I would welcome some input about how meditation helps.
There's a lot to say about this and I'm not an expert. However, I do remember those first really bad months. I was really falling apart and just trying everything I could, and meditating helped me.
One really common method for settling into meditation is to "scan" your body, notice all the sensations in it. Another is to notice the sounds around you. What these things have in common is that they are happening in the present. Meditation anchors you in the present. From a certain perspective there is no separate past or future. The past has expired and ceased to be; the future isn't here yet. When we're "living in the past" or ruminating, we're doing it from the present. Thoughts of what happened, what's happening somewhere else--they are just that: thoughts, like clouds in a blue sky that you can observe and wonder about. Think of them from the outside and they lose some of their power over you. When you are in a state of crisis over your pwBPDex, you are living inside those thoughts and your perspective is being warped.
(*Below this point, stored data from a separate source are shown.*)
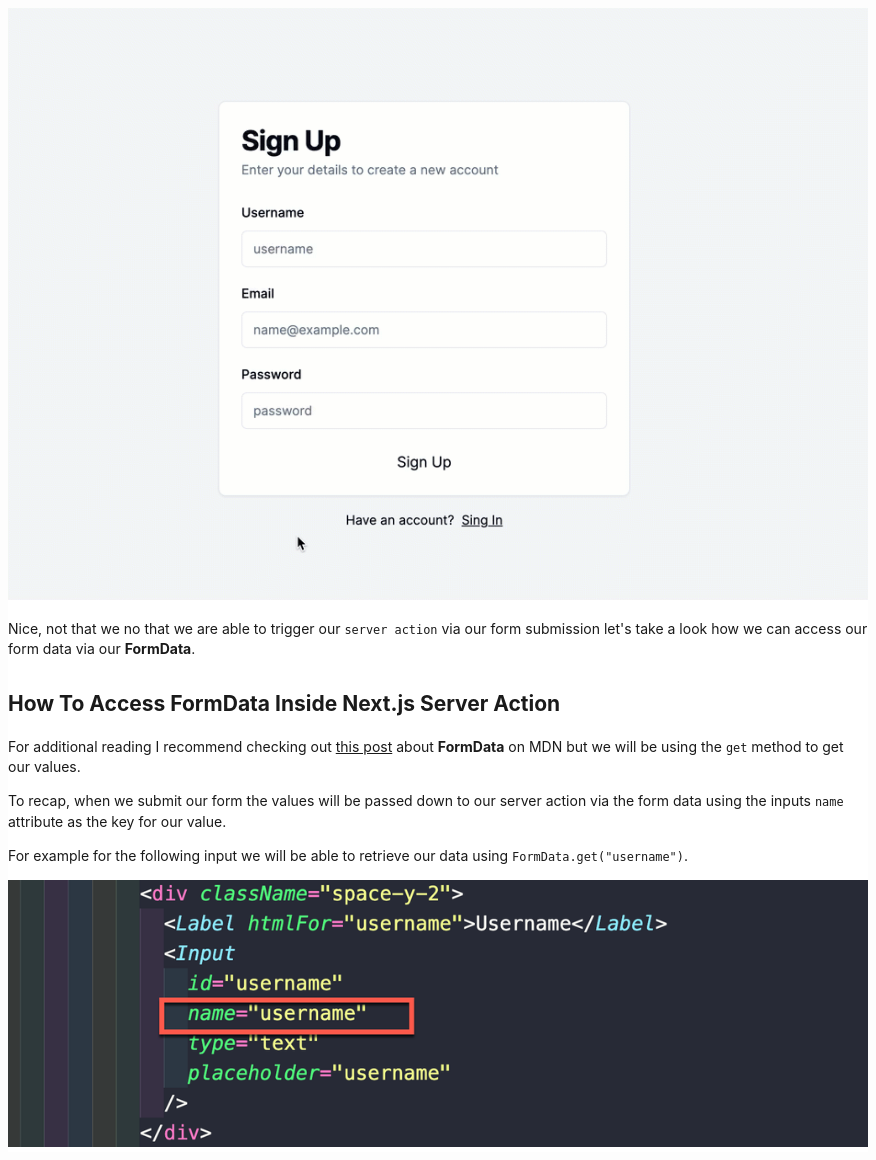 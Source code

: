![005-server-action-demo](./images/005-server-action-demo.gif)

Nice, not that we no that we are able to trigger our `server action` via our form submission let's take a look how we can access our form data via our **FormData**.

## How To Access FormData Inside Next.js Server Action

For additional reading I recommend checking out [this post](https://developer.mozilla.org/en-US/docs/Web/API/FormData) about **FormData** on MDN but we will be using the `get` method to get our values.

To recap, when we submit our form the values will be passed down to our server action via the form data using the inputs `name` attribute as the key for our value.

For example for the following input we will be able to retrieve our data using `FormData.get("username")`.

![006-input-example](./images/006-input-example.png)
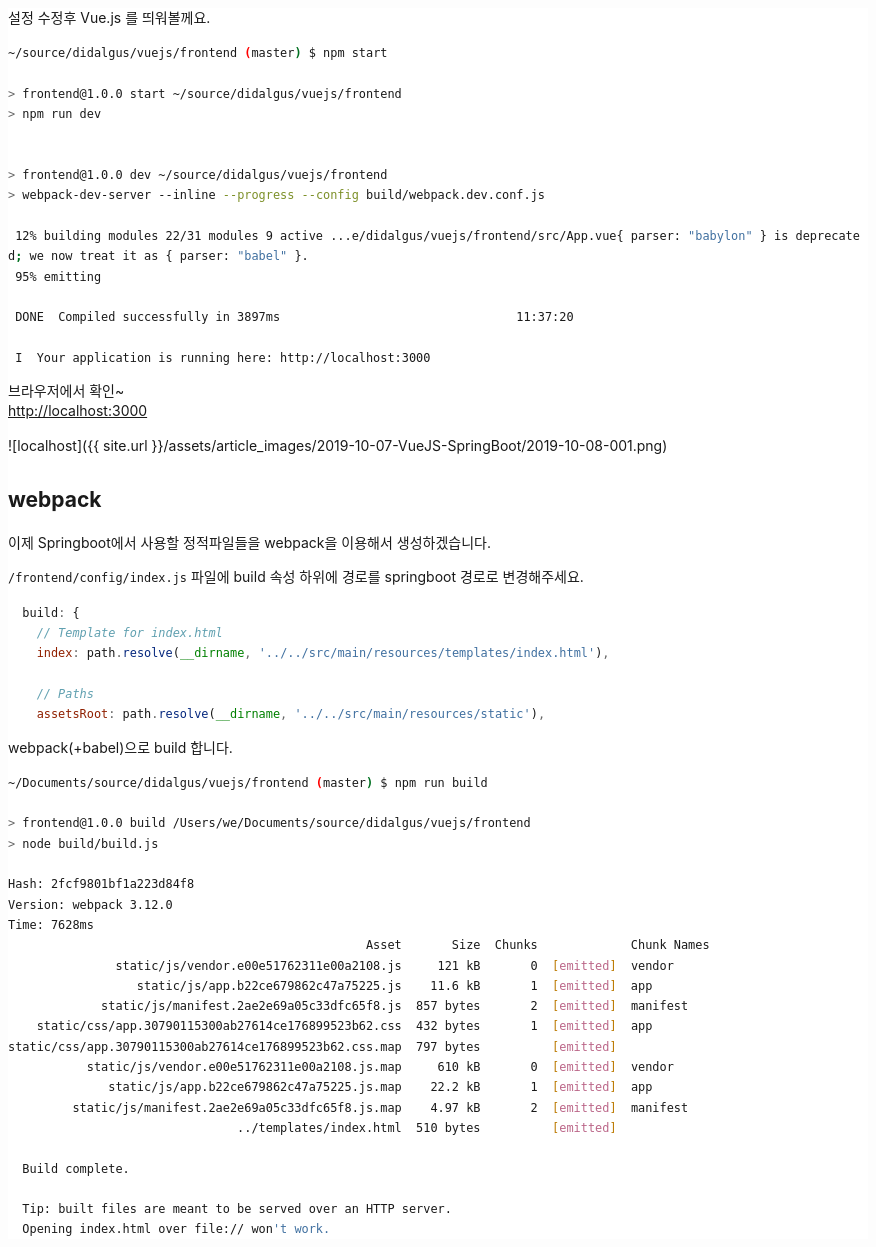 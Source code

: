 
설정 수정후 Vue.js 를 띄워볼께요.

```bash
~/source/didalgus/vuejs/frontend (master) $ npm start

> frontend@1.0.0 start ~/source/didalgus/vuejs/frontend
> npm run dev


> frontend@1.0.0 dev ~/source/didalgus/vuejs/frontend
> webpack-dev-server --inline --progress --config build/webpack.dev.conf.js

 12% building modules 22/31 modules 9 active ...e/didalgus/vuejs/frontend/src/App.vue{ parser: "babylon" } is deprecated; we now treat it as { parser: "babel" }.
 95% emitting                                                                        

 DONE  Compiled successfully in 3897ms                                 11:37:20

 I  Your application is running here: http://localhost:3000
```

브라우저에서 확인~  
[http://localhost:3000](http://localhost:3000)

![localhost]({{ site.url }}/assets/article_images/2019-10-07-VueJS-SpringBoot/2019-10-08-001.png)

## webpack

이제 Springboot에서 사용할 정적파일들을 webpack을 이용해서 생성하겠습니다.

`/frontend/config/index.js` 파일에 build 속성 하위에 경로를 springboot 경로로 변경해주세요.
```javascript
  build: {
    // Template for index.html
    index: path.resolve(__dirname, '../../src/main/resources/templates/index.html'),

    // Paths
    assetsRoot: path.resolve(__dirname, '../../src/main/resources/static'),
```

webpack(+babel)으로 build 합니다.  

```bash
~/Documents/source/didalgus/vuejs/frontend (master) $ npm run build

> frontend@1.0.0 build /Users/we/Documents/source/didalgus/vuejs/frontend
> node build/build.js

Hash: 2fcf9801bf1a223d84f8
Version: webpack 3.12.0
Time: 7628ms
                                                  Asset       Size  Chunks             Chunk Names
               static/js/vendor.e00e51762311e00a2108.js     121 kB       0  [emitted]  vendor
                  static/js/app.b22ce679862c47a75225.js    11.6 kB       1  [emitted]  app
             static/js/manifest.2ae2e69a05c33dfc65f8.js  857 bytes       2  [emitted]  manifest
    static/css/app.30790115300ab27614ce176899523b62.css  432 bytes       1  [emitted]  app
static/css/app.30790115300ab27614ce176899523b62.css.map  797 bytes          [emitted]  
           static/js/vendor.e00e51762311e00a2108.js.map     610 kB       0  [emitted]  vendor
              static/js/app.b22ce679862c47a75225.js.map    22.2 kB       1  [emitted]  app
         static/js/manifest.2ae2e69a05c33dfc65f8.js.map    4.97 kB       2  [emitted]  manifest
                                ../templates/index.html  510 bytes          [emitted]  

  Build complete.

  Tip: built files are meant to be served over an HTTP server.
  Opening index.html over file:// won't work.
```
Or if that doesn't do it for you, think of this: I know my mind was spinning like a top a lot of the time. It needs a rest. Meditating is, if nothing else, a breather for your busy mind.
Right now your body is coursing with cortisol--a stress hormone. High amounts of it for a long time are really bad for you: bad for your digestion, your heart, your sleep. Meditating lowers the amount of cortisol you produce.
I don't know. When I was in the thick of it I was just trying everything, because I felt like I had nothing to lose.